* [REQUIRED WORK]
Look through the data below for the line with "Mas mesmo com" and the line with "and syntactic analysis", then transcribe exactly from the first through the second, leaving out all pictures.

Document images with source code
=== Section Start ===

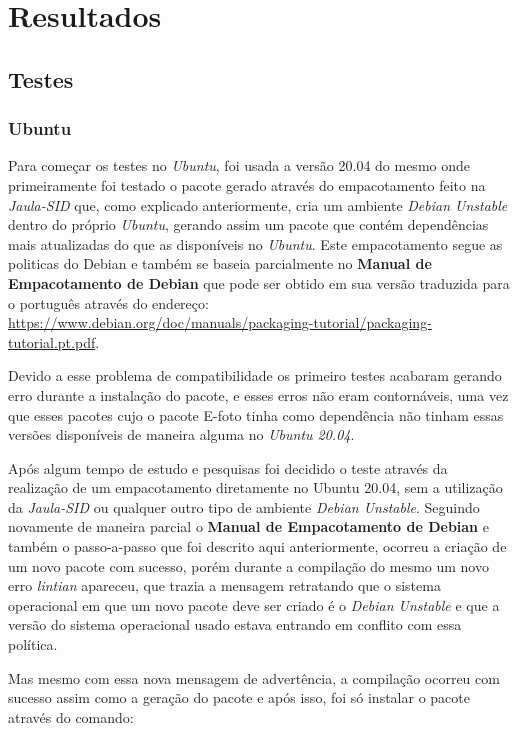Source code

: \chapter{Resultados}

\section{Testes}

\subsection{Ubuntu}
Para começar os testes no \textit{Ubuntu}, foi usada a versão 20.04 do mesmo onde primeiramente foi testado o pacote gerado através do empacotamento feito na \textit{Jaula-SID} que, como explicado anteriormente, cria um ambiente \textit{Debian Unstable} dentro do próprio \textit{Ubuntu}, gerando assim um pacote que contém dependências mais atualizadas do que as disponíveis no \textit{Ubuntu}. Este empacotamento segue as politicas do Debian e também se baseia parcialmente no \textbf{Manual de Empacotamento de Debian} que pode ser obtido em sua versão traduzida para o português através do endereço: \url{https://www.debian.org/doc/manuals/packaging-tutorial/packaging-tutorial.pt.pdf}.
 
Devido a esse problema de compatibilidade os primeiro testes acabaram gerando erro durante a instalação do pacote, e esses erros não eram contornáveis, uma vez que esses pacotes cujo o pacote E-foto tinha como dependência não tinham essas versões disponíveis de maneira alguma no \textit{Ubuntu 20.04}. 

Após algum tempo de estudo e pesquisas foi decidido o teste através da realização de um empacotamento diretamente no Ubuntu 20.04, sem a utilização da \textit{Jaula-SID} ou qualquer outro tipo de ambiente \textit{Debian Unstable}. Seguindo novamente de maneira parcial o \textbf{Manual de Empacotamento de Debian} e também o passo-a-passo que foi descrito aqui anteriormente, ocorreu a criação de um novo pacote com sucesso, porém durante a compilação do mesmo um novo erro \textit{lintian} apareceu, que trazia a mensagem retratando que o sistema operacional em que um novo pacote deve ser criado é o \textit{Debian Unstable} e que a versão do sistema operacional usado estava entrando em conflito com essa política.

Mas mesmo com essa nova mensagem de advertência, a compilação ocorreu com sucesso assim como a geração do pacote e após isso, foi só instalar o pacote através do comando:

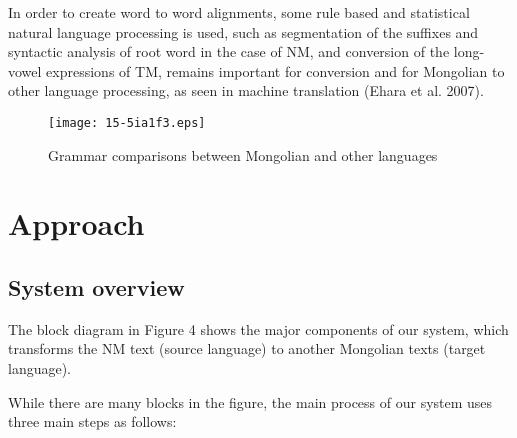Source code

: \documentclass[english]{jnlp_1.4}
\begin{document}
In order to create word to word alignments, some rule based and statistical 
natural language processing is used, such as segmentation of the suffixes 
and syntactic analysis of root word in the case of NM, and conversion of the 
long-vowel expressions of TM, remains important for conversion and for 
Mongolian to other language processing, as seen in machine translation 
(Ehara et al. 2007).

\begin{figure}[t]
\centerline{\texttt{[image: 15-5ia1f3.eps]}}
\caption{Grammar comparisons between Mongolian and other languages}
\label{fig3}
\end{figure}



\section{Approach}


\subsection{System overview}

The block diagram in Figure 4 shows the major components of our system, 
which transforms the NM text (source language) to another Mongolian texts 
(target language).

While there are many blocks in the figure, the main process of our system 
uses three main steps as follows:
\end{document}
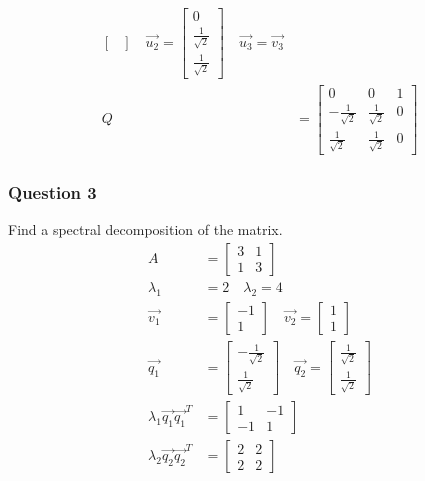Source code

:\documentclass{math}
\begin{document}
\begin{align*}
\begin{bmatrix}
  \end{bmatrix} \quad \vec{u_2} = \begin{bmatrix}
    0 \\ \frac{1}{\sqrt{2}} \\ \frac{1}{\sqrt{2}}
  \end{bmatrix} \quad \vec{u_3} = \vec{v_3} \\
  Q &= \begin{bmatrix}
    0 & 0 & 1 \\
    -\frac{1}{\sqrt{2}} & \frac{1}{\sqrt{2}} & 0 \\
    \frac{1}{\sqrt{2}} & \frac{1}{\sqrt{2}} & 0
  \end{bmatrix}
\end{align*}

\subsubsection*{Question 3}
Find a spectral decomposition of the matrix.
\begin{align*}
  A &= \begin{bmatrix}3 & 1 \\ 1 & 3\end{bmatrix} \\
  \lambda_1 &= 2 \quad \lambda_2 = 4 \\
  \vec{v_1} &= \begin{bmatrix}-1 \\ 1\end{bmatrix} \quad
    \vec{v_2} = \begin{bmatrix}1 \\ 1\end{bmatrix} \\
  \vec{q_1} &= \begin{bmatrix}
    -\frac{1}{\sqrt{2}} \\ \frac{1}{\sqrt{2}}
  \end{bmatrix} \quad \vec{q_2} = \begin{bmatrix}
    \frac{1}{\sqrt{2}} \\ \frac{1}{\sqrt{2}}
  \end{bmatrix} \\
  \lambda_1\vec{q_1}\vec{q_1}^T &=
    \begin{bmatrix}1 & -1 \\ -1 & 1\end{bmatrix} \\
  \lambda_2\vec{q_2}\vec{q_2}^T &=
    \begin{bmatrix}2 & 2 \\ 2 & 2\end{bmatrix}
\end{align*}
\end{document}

=== Section End ===

* [OUTPUT FOR THIS TASK]
Mas mesmo com essa nova mensagem de advertência, a compilação ocorreu com sucesso assim como a geração do pacote e após isso, foi só instalar o pacote através do comando:

Source code

: \documentclass[english]{jnlp_1.4}
\begin{document}
In order to create word to word alignments, some rule based and statistical 
natural language processing is used, such as segmentation of the suffixes 
and syntactic analysis of root word in the case of NM, and conversion of the 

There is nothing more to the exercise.